**Assigned task:** Would you restate each line of the data below word for word, without its pictures?

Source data
=-=-=

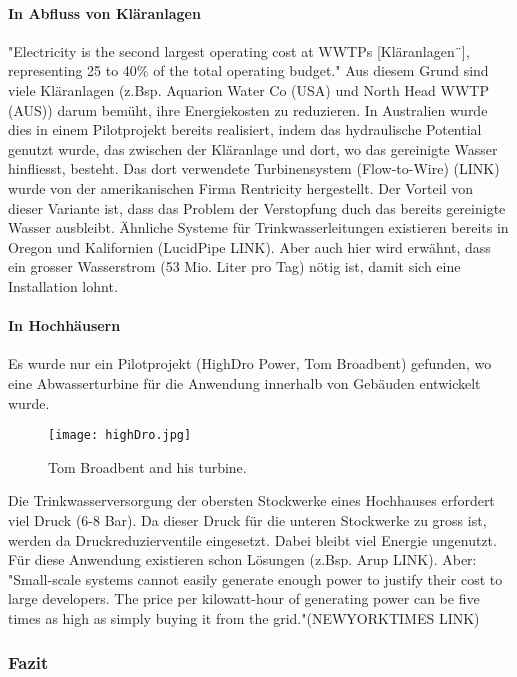 \paragraph{In Abfluss von Kläranlagen}
"Electricity is the second largest operating cost at WWTPs [Kläranlagen¨], representing 25 to 40\% of the total operating budget."
Aus diesem Grund sind viele Kläranlagen (z.Bsp. Aquarion Water Co (USA) und North Head WWTP (AUS)) darum bemüht, ihre Energiekosten zu reduzieren. In Australien wurde dies in einem Pilotprojekt bereits realisiert, indem das hydraulische Potential genutzt wurde, das zwischen der Kläranlage und dort, wo das gereinigte Wasser hinfliesst, besteht. Das dort verwendete Turbinensystem (Flow-to-Wire) (LINK) wurde von der amerikanischen Firma Rentricity hergestellt. Der Vorteil von dieser Variante ist, dass das Problem der Verstopfung duch das bereits gereinigte Wasser ausbleibt.
Ähnliche Systeme für Trinkwasserleitungen existieren bereits in Oregon und Kalifornien (LucidPipe LINK). Aber auch hier wird erwähnt, dass ein grosser Wasserstrom (53 Mio. Liter pro Tag) nötig ist, damit sich eine Installation lohnt.
\paragraph{In Hochhäusern}
Es wurde nur ein Pilotprojekt (HighDro Power, Tom Broadbent) gefunden, wo eine Abwasserturbine für die Anwendung innerhalb von Gebäuden entwickelt wurde.
\begin{figure}
\centering
\texttt{[image: highDro.jpg]}
\caption{Tom Broadbent and his turbine.}
\label{fig:turbineTomBroadBent}
\end{figure}
Die Trinkwasserversorgung der obersten Stockwerke eines Hochhauses erfordert viel Druck (6-8 Bar). Da dieser Druck für die unteren Stockwerke zu gross ist, werden da Druckreduzierventile eingesetzt. Dabei bleibt viel Energie ungenutzt. Für diese Anwendung existieren schon Lösungen (z.Bsp. Arup LINK). Aber:
"Small-scale systems cannot easily generate enough power to justify their cost to large developers. The price per kilowatt-hour of generating power can be five times as high as simply buying it from the grid."(NEWYORKTIMES LINK)
\subsubsection{Fazit}
\clearpage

=-=-=

**Problem solution:**
 \paragraph{In Abfluss von Kläranlagen}
"Electricity is the second largest operating cost at WWTPs [Kläranlagen¨], representing 25 to 40\% of the total operating budget."
Aus diesem Grund sind viele Kläranlagen (z.Bsp. Aquarion Water Co (USA) und North Head WWTP (AUS)) darum bemüht, ihre Energiekosten zu reduzieren. In Australien wurde dies in einem Pilotprojekt bereits realisiert, indem das hydraulische Potential genutzt wurde, das zwischen der Kläranlage und dort, wo das gereinigte Wasser hinfliesst, besteht. Das dort verwendete Turbinensystem (Flow-to-Wire) (LINK) wurde von der amerikanischen Firma Rentricity hergestellt. Der Vorteil von dieser Variante ist, dass das Problem der Verstopfung duch das bereits gereinigte Wasser ausbleibt.
Ähnliche Systeme für Trinkwasserleitungen existieren bereits in Oregon und Kalifornien (LucidPipe LINK). Aber auch hier wird erwähnt, dass ein grosser Wasserstrom (53 Mio. Liter pro Tag) nötig ist, damit sich eine Installation lohnt.
\paragraph{In Hochhäusern}
Es wurde nur ein Pilotprojekt (HighDro Power, Tom Broadbent) gefunden, wo eine Abwasserturbine für die Anwendung innerhalb von Gebäuden entwickelt wurde.
\begin{figure}
\centering
\texttt{[image: highDro.jpg]}
\caption{Tom Broadbent and his turbine.}
\label{fig:turbineTomBroadBent}
\end{figure}
Die Trinkwasserversorgung der obersten Stockwerke eines Hochhauses erfordert viel Druck (6-8 Bar). Da dieser Druck für die unteren Stockwerke zu gross ist, werden da Druckreduzierventile eingesetzt. Dabei bleibt viel Energie ungenutzt. Für diese Anwendung existieren schon Lösungen (z.Bsp. Arup LINK). Aber:
"Small-scale systems cannot easily generate enough power to justify their cost to large developers. The price per kilowatt-hour of generating power can be five times as high as simply buying it from the grid."(NEWYORKTIMES LINK)
\subsubsection{Fazit}
\clearpage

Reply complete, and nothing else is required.